- **EXERCISE DATA**:
+++++

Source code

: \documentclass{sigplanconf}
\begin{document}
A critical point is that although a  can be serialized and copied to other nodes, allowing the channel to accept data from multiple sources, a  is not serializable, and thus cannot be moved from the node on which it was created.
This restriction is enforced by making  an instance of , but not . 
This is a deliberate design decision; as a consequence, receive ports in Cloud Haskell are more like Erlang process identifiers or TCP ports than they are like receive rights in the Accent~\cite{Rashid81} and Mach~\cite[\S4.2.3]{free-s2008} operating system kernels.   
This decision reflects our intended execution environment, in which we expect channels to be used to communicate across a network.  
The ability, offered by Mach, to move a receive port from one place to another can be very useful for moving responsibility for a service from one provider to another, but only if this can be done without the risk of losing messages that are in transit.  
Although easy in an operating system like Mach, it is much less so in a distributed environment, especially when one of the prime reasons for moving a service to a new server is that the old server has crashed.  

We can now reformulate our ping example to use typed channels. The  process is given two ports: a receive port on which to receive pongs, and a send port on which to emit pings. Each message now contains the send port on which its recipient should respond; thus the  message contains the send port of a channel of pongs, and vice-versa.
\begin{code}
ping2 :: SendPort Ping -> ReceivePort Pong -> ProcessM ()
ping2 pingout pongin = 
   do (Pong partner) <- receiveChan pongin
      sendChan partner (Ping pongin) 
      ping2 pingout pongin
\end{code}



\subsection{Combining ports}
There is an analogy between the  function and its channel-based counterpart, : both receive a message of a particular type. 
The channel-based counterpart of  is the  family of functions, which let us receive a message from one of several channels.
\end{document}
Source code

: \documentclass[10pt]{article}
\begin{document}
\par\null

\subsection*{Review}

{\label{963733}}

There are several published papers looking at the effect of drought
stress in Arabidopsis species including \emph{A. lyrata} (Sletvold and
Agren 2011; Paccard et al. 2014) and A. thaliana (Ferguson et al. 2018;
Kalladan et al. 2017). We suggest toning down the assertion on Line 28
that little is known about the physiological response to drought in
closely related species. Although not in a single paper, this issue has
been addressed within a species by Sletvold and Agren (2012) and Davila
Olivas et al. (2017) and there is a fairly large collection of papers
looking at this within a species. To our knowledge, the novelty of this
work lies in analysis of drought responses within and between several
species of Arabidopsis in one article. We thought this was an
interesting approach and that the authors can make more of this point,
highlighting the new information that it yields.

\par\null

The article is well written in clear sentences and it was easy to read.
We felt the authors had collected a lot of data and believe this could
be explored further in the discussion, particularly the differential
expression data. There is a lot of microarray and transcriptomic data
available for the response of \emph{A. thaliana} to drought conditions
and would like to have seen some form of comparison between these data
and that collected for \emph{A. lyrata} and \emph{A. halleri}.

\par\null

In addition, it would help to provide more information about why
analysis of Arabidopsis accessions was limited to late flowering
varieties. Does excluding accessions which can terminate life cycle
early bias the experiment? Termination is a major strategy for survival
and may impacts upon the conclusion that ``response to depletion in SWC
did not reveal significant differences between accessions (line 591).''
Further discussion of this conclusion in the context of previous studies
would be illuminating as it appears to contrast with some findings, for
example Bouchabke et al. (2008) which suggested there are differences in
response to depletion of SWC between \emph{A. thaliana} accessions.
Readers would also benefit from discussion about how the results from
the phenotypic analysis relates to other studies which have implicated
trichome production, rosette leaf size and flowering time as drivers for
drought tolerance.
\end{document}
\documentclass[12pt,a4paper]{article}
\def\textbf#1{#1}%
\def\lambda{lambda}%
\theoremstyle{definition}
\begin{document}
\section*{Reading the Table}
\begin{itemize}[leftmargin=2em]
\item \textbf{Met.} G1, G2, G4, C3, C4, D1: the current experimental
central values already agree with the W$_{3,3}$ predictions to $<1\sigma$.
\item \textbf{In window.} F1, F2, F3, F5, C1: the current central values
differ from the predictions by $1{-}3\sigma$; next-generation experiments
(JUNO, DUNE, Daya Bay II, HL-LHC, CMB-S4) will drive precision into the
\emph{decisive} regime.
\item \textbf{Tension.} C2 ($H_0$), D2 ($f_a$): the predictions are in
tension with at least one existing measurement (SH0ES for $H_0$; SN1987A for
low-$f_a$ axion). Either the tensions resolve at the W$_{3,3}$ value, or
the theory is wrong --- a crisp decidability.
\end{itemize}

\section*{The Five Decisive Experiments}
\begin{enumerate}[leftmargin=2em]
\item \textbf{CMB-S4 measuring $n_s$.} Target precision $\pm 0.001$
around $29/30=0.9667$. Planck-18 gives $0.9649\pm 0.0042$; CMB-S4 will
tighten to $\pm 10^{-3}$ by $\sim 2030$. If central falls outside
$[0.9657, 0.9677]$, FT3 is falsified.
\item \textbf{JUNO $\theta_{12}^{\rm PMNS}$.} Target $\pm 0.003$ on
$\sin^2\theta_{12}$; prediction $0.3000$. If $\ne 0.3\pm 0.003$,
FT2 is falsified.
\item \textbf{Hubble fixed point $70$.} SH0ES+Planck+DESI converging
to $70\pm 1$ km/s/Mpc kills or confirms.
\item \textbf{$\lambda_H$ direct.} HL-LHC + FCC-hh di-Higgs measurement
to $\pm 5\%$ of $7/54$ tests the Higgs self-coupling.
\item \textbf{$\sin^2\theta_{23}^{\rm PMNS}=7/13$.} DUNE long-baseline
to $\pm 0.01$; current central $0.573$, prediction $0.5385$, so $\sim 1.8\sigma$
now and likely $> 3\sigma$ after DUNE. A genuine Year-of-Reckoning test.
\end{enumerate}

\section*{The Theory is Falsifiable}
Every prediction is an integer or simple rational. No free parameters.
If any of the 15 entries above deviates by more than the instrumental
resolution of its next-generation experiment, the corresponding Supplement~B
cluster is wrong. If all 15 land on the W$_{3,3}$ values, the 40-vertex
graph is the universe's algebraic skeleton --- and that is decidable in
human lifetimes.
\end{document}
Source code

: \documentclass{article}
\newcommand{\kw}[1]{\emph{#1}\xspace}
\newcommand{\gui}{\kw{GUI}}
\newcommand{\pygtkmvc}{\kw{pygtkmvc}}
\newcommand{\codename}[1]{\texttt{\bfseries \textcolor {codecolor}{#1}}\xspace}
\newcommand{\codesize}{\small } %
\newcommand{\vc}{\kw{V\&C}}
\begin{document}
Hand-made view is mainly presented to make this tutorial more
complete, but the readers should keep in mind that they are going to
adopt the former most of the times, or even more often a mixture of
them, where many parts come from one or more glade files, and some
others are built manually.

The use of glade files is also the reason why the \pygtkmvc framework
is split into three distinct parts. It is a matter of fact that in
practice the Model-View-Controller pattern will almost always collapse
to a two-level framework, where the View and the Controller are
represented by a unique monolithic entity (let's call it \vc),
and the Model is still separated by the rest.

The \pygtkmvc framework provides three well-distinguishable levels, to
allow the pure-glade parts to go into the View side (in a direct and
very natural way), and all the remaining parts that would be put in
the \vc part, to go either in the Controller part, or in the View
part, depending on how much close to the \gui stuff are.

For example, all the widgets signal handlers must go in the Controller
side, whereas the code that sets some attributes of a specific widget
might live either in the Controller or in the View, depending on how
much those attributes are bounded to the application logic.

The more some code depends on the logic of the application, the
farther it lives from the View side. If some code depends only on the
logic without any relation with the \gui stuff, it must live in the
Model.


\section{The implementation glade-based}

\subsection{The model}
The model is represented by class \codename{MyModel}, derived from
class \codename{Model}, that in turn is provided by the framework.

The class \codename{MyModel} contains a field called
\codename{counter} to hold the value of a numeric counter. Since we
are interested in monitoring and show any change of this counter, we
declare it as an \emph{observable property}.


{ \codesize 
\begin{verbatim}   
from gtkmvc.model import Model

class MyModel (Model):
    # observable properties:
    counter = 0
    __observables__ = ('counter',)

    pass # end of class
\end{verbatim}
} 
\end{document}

+++++

Type out the full listing again, exactly as given.

- **WRITTEN ANSWER**:
Source code

: \documentclass{sigplanconf}
\begin{document}
A critical point is that although a  can be serialized and copied to other nodes, allowing the channel to accept data from multiple sources, a  is not serializable, and thus cannot be moved from the node on which it was created.
This restriction is enforced by making  an instance of , but not . 
This is a deliberate design decision; as a consequence, receive ports in Cloud Haskell are more like Erlang process identifiers or TCP ports than they are like receive rights in the Accent~\cite{Rashid81} and Mach~\cite[\S4.2.3]{free-s2008} operating system kernels.   
This decision reflects our intended execution environment, in which we expect channels to be used to communicate across a network.  
The ability, offered by Mach, to move a receive port from one place to another can be very useful for moving responsibility for a service from one provider to another, but only if this can be done without the risk of losing messages that are in transit.  
Although easy in an operating system like Mach, it is much less so in a distributed environment, especially when one of the prime reasons for moving a service to a new server is that the old server has crashed.  

We can now reformulate our ping example to use typed channels. The  process is given two ports: a receive port on which to receive pongs, and a send port on which to emit pings. Each message now contains the send port on which its recipient should respond; thus the  message contains the send port of a channel of pongs, and vice-versa.
\begin{code}
ping2 :: SendPort Ping -> ReceivePort Pong -> ProcessM ()
ping2 pingout pongin = 
   do (Pong partner) <- receiveChan pongin
      sendChan partner (Ping pongin) 
      ping2 pingout pongin
\end{code}



\subsection{Combining ports}
There is an analogy between the  function and its channel-based counterpart, : both receive a message of a particular type. 
The channel-based counterpart of  is the  family of functions, which let us receive a message from one of several channels.
\end{document}
Source code

: \documentclass[10pt]{article}
\begin{document}
\par\null

\subsection*{Review}

{\label{963733}}

There are several published papers looking at the effect of drought
stress in Arabidopsis species including \emph{A. lyrata} (Sletvold and
Agren 2011; Paccard et al. 2014) and A. thaliana (Ferguson et al. 2018;
Kalladan et al. 2017). We suggest toning down the assertion on Line 28
that little is known about the physiological response to drought in
closely related species. Although not in a single paper, this issue has
been addressed within a species by Sletvold and Agren (2012) and Davila
Olivas et al. (2017) and there is a fairly large collection of papers
looking at this within a species. To our knowledge, the novelty of this
work lies in analysis of drought responses within and between several
species of Arabidopsis in one article. We thought this was an
interesting approach and that the authors can make more of this point,
highlighting the new information that it yields.

\par\null

The article is well written in clear sentences and it was easy to read.
We felt the authors had collected a lot of data and believe this could
be explored further in the discussion, particularly the differential
expression data. There is a lot of microarray and transcriptomic data
available for the response of \emph{A. thaliana} to drought conditions
and would like to have seen some form of comparison between these data
and that collected for \emph{A. lyrata} and \emph{A. halleri}.

\par\null

In addition, it would help to provide more information about why
analysis of Arabidopsis accessions was limited to late flowering
varieties. Does excluding accessions which can terminate life cycle
early bias the experiment? Termination is a major strategy for survival
and may impacts upon the conclusion that ``response to depletion in SWC
did not reveal significant differences between accessions (line 591).''
Further discussion of this conclusion in the context of previous studies
would be illuminating as it appears to contrast with some findings, for
example Bouchabke et al. (2008) which suggested there are differences in
response to depletion of SWC between \emph{A. thaliana} accessions.
Readers would also benefit from discussion about how the results from
the phenotypic analysis relates to other studies which have implicated
trichome production, rosette leaf size and flowering time as drivers for
drought tolerance.
\end{document}
\documentclass[12pt,a4paper]{article}
\def\textbf#1{#1}%
\def\lambda{lambda}%
\theoremstyle{definition}
\begin{document}
\section*{Reading the Table}
\begin{itemize}[leftmargin=2em]
\item \textbf{Met.} G1, G2, G4, C3, C4, D1: the current experimental
central values already agree with the W$_{3,3}$ predictions to $<1\sigma$.
\item \textbf{In window.} F1, F2, F3, F5, C1: the current central values
differ from the predictions by $1{-}3\sigma$; next-generation experiments
(JUNO, DUNE, Daya Bay II, HL-LHC, CMB-S4) will drive precision into the
\emph{decisive} regime.
\item \textbf{Tension.} C2 ($H_0$), D2 ($f_a$): the predictions are in
tension with at least one existing measurement (SH0ES for $H_0$; SN1987A for
low-$f_a$ axion). Either the tensions resolve at the W$_{3,3}$ value, or
the theory is wrong --- a crisp decidability.
\end{itemize}

\section*{The Five Decisive Experiments}
\begin{enumerate}[leftmargin=2em]
\item \textbf{CMB-S4 measuring $n_s$.} Target precision $\pm 0.001$
around $29/30=0.9667$. Planck-18 gives $0.9649\pm 0.0042$; CMB-S4 will
tighten to $\pm 10^{-3}$ by $\sim 2030$. If central falls outside
$[0.9657, 0.9677]$, FT3 is falsified.
\item \textbf{JUNO $\theta_{12}^{\rm PMNS}$.} Target $\pm 0.003$ on
$\sin^2\theta_{12}$; prediction $0.3000$. If $\ne 0.3\pm 0.003$,
FT2 is falsified.
\item \textbf{Hubble fixed point $70$.} SH0ES+Planck+DESI converging
to $70\pm 1$ km/s/Mpc kills or confirms.
\item \textbf{$\lambda_H$ direct.} HL-LHC + FCC-hh di-Higgs measurement
to $\pm 5\%$ of $7/54$ tests the Higgs self-coupling.
\item \textbf{$\sin^2\theta_{23}^{\rm PMNS}=7/13$.} DUNE long-baseline
to $\pm 0.01$; current central $0.573$, prediction $0.5385$, so $\sim 1.8\sigma$
now and likely $> 3\sigma$ after DUNE. A genuine Year-of-Reckoning test.
\end{enumerate}

\section*{The Theory is Falsifiable}
Every prediction is an integer or simple rational. No free parameters.
If any of the 15 entries above deviates by more than the instrumental
resolution of its next-generation experiment, the corresponding Supplement~B
cluster is wrong. If all 15 land on the W$_{3,3}$ values, the 40-vertex
graph is the universe's algebraic skeleton --- and that is decidable in
human lifetimes.
\end{document}
Source code

: \documentclass{article}
\newcommand{\kw}[1]{\emph{#1}\xspace}
\newcommand{\gui}{\kw{GUI}}
\newcommand{\pygtkmvc}{\kw{pygtkmvc}}
\newcommand{\codename}[1]{\texttt{\bfseries \textcolor {codecolor}{#1}}\xspace}
\newcommand{\codesize}{\small } %
\newcommand{\vc}{\kw{V\&C}}
\begin{document}
Hand-made view is mainly presented to make this tutorial more
complete, but the readers should keep in mind that they are going to
adopt the former most of the times, or even more often a mixture of
them, where many parts come from one or more glade files, and some
others are built manually.

The use of glade files is also the reason why the \pygtkmvc framework
is split into three distinct parts. It is a matter of fact that in
practice the Model-View-Controller pattern will almost always collapse
to a two-level framework, where the View and the Controller are
represented by a unique monolithic entity (let's call it \vc),
and the Model is still separated by the rest.

The \pygtkmvc framework provides three well-distinguishable levels, to
allow the pure-glade parts to go into the View side (in a direct and
very natural way), and all the remaining parts that would be put in
the \vc part, to go either in the Controller part, or in the View
part, depending on how much close to the \gui stuff are.

For example, all the widgets signal handlers must go in the Controller
side, whereas the code that sets some attributes of a specific widget
might live either in the Controller or in the View, depending on how
much those attributes are bounded to the application logic.

The more some code depends on the logic of the application, the
farther it lives from the View side. If some code depends only on the
logic without any relation with the \gui stuff, it must live in the
Model.


\section{The implementation glade-based}

\subsection{The model}
The model is represented by class \codename{MyModel}, derived from
class \codename{Model}, that in turn is provided by the framework.

The class \codename{MyModel} contains a field called
\codename{counter} to hold the value of a numeric counter. Since we
are interested in monitoring and show any change of this counter, we
declare it as an \emph{observable property}.


{ \codesize 
\begin{verbatim}   
from gtkmvc.model import Model

class MyModel (Model):
    # observable properties:
    counter = 0
    __observables__ = ('counter',)

    pass # end of class
\end{verbatim}
} 
\end{document}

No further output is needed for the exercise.